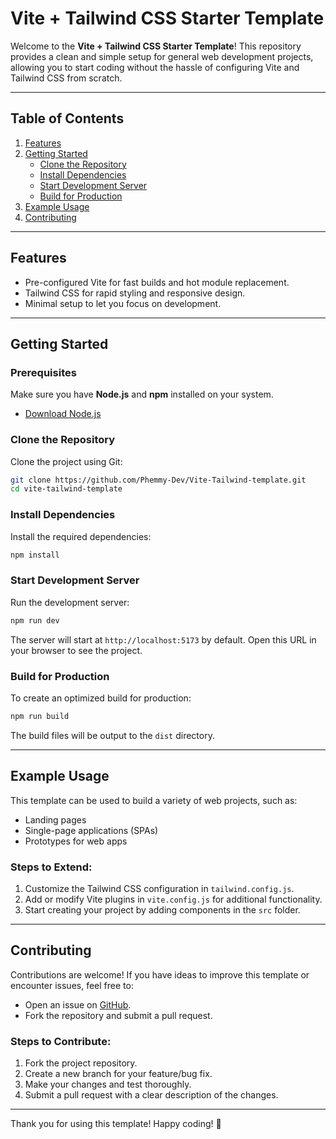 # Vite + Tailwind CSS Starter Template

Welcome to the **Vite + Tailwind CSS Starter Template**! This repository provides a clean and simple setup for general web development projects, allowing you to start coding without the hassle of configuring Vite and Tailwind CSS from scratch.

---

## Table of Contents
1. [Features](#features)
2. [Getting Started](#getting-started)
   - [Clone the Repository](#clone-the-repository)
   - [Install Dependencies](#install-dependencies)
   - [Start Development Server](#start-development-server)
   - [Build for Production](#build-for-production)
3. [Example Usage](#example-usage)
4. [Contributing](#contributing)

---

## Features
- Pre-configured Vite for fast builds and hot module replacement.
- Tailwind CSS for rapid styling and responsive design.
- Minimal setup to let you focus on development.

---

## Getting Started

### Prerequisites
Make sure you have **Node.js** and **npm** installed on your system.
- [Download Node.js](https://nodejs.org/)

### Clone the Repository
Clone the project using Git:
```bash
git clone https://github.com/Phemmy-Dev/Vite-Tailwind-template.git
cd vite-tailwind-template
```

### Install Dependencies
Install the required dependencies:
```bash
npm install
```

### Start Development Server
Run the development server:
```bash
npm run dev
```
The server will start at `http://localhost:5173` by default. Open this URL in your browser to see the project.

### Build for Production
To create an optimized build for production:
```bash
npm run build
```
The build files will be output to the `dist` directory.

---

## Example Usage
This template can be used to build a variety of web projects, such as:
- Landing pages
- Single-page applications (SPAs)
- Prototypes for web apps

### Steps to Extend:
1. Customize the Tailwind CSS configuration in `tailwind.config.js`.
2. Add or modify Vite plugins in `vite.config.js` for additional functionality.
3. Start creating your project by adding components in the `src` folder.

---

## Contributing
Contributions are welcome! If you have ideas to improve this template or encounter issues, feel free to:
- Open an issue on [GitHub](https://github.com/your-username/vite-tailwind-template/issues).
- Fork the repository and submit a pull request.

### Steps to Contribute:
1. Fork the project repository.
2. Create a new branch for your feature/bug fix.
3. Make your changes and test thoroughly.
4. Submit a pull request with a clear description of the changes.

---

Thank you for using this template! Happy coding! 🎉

--

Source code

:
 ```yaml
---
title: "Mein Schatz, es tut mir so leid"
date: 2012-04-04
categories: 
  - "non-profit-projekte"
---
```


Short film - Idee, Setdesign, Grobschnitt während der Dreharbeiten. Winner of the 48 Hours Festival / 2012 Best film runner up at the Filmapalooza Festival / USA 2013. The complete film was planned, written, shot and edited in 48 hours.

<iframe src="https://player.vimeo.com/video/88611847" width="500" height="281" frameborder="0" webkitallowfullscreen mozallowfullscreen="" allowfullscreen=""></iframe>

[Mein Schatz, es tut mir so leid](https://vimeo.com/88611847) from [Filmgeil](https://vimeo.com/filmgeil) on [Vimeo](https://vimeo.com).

--

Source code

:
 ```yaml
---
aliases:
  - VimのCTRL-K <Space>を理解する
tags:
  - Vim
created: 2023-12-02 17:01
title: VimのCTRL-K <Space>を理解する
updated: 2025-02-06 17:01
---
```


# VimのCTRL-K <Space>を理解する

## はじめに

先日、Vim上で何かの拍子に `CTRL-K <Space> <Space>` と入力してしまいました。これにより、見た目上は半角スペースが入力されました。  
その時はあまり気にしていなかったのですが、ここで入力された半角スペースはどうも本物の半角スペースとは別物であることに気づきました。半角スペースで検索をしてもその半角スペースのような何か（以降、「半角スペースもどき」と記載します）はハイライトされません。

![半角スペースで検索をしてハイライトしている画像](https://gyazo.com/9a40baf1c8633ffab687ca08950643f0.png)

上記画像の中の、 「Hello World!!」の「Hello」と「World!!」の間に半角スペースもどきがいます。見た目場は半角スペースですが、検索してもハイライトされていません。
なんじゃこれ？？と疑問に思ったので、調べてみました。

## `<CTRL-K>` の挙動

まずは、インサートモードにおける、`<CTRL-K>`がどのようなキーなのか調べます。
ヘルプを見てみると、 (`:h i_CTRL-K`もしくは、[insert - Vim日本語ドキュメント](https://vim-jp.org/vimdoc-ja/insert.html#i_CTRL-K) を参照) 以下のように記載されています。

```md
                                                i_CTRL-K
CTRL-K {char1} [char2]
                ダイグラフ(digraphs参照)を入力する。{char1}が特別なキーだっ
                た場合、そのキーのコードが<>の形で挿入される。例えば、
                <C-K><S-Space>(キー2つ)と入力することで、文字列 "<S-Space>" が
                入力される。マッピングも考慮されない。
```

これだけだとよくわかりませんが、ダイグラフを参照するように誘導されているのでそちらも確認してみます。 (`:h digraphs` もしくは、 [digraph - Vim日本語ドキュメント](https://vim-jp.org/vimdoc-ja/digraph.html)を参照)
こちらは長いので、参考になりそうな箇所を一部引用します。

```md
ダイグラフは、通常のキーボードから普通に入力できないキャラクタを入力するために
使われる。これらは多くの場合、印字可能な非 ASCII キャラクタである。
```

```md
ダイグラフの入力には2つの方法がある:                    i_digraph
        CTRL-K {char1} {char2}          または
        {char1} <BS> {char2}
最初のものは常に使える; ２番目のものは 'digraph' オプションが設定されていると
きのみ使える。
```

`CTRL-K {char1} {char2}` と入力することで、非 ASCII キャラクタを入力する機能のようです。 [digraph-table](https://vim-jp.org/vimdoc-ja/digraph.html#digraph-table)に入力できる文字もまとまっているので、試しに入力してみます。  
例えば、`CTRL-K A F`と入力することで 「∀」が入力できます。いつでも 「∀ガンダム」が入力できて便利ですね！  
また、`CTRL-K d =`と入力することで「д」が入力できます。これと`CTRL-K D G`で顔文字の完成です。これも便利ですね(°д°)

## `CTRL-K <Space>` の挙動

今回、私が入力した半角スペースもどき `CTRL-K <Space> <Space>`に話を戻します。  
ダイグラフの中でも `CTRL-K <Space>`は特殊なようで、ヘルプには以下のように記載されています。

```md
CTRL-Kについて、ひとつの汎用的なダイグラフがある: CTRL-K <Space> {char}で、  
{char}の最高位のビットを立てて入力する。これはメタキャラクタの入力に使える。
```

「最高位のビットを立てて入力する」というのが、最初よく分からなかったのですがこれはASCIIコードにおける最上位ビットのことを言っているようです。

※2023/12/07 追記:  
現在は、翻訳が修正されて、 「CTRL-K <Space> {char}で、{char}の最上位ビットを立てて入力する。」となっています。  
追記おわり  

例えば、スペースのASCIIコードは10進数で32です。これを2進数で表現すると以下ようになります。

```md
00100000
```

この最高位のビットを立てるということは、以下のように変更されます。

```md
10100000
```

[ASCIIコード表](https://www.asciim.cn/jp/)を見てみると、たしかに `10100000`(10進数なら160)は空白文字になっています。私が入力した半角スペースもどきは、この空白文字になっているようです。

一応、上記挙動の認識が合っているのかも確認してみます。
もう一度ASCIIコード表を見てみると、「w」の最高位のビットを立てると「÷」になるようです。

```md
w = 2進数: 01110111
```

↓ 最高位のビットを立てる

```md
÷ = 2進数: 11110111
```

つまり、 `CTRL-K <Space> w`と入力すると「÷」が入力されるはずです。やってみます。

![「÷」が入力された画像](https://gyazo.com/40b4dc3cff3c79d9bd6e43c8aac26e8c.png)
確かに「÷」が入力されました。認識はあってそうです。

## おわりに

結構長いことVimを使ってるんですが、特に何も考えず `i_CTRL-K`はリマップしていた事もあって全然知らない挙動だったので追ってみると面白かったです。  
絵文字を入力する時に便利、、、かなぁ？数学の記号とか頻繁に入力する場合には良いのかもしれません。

▶ [Exercise goal] Looking at the data above, return every line from the one with "Install the required" down to the one with "1. Customize the", exactly and inclusively.

▶ [Your solution]
Install the required dependencies:
```bash
npm install
```

### Start Development Server
Run the development server:
```bash
npm run dev
```
The server will start at `http://localhost:5173` by default. Open this URL in your browser to see the project.

### Build for Production
To create an optimized build for production:
```bash
npm run build
```
The build files will be output to the `dist` directory.

---

## Example Usage
This template can be used to build a variety of web projects, such as:
- Landing pages
- Single-page applications (SPAs)
- Prototypes for web apps

### Steps to Extend:
1. Customize the Tailwind CSS configuration in `tailwind.config.js`.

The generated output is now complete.